When you look in the mirror and decide if you like what you see, your conclusion is based on whether you have a high self-esteem or low self-esteem. People with higher self-esteem tend to appreciate their personal traits, bounce back faster from mistakes, and view the future as full of opportunities for growth. Those with negative self-esteem tend to undervalue their worth, lack belief in their capabilities, and shun new opportunities.
In the business world, a similar dynamic exists. Entrepreneurs and organizations also have a self-esteem that affects their culture, ingenuity, and progress. For example, when you or your company develops a new idea, what is your initial reaction? Does your response reflect a negative self-esteem, such as:
- “I’m not sure people will like this.”
- “What if our customers react negatively?”
- “We’re stuck in fourth place and there’s not much we can do about it.”
- “We’d rather fly below the radar and avoid competitors noticing us.”
Or, do you develop new ideas from a positive self-esteem, such as:
- “Let’s give it a shot. If it fails, we’ll quickly move to something else.”
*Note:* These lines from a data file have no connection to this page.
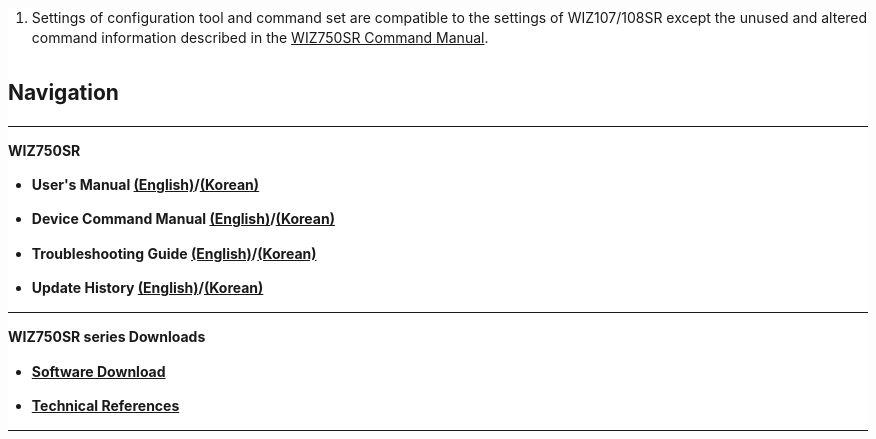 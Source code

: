 1.  Settings of configuration tool and command set are compatible to the settings of WIZ107/108SR except the unused and altered command information described in the [WIZ750SR Command Manual](./Command-Manual-EN.md).
    
## Navigation

-----

 **WIZ750SR** 

  - **User's Manual [(English)](./Users-Manual-EN.md)/[(Korean)](./Users-Manual-KO.md)** 
  
  - **Device Command Manual [(English)](./Command-Manual-EN.md)/[(Korean)](./Command-Manual-KO.md)**
  
  - **Troubleshooting Guide [(English)](./Trouble-Shooting-EN.md)/[(Korean)](./Trouble-Shooting-KO.md)**
  
  - **Update History [(English)](./Series-Update-History-EN.md)/[(Korean)](./Series-Update-History-KO.md)**
  
-----

**WIZ750SR series Downloads** 

  - **[Software Download](./Download.md)**

  - **[Technical References](./Technical-References.md)**

----- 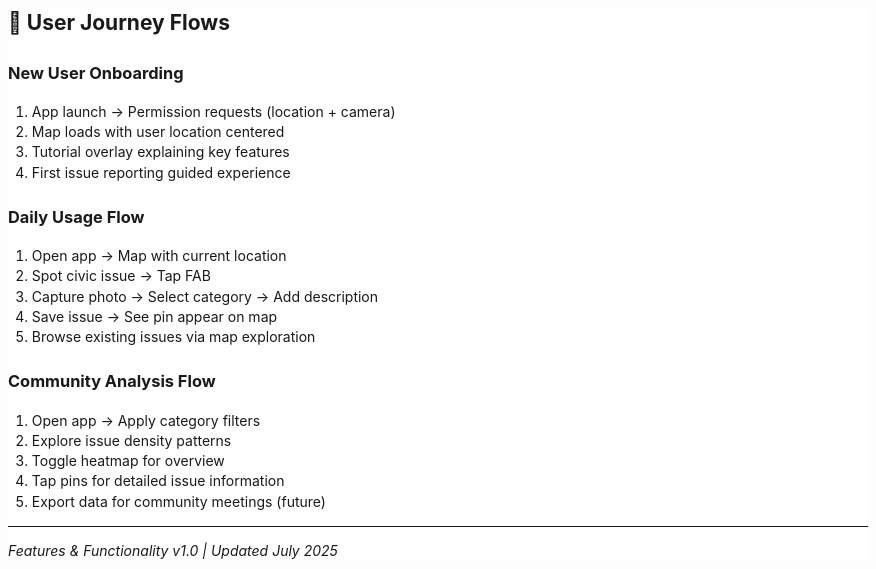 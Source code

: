 
## 🎯 **User Journey Flows**

### **New User Onboarding**
1. App launch → Permission requests (location + camera)
2. Map loads with user location centered
3. Tutorial overlay explaining key features
4. First issue reporting guided experience

### **Daily Usage Flow**
1. Open app → Map with current location
2. Spot civic issue → Tap FAB
3. Capture photo → Select category → Add description
4. Save issue → See pin appear on map
5. Browse existing issues via map exploration

### **Community Analysis Flow**
1. Open app → Apply category filters
2. Explore issue density patterns
3. Toggle heatmap for overview
4. Tap pins for detailed issue information
5. Export data for community meetings (future)

---
*Features & Functionality v1.0 | Updated July 2025*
- “Even if customers don’t like it, they’ll know we’re trying to be innovative.”
- “I am the only limit to my success.”
- “Why hide from the competition? We belong here as much as everyone else.”
The more I consult with individuals and organizations, the more I’ve concluded that success in marketing is based on the client’s level of self-esteem. If you don’t think your products or services have value, then you won’t market them aggressively. Essential issues, such as innovation, personal development, and expanding into new markets, get minimized by self-limiting beliefs. How does an individual or organization overcome a self-esteem problem?
Start by understanding that you are your most important customer. If you can’t sell yourself on the value of your own products, you will struggle to sell them to anyone else. It’s difficult to promote what you don’t inherently value. Your customers feed off of the confidence and belief that you exhibit.
As we wrap up 2015, honestly assess how your self-esteem impacted the past year’s business. Did you meet your goals? Or, were you too conservative? Did you try new ways to enhance your product line? Or, did you just maintain the status quo? Did you invest in training to improve skills? Or, did you remain apathetic towards personal growth?
Begin 2016 by acknowledging that you are your most important customer. Get out of your own way. Sell yourself on your own value first. Then, take active steps to let your customers know about the amazing value your products and services offer.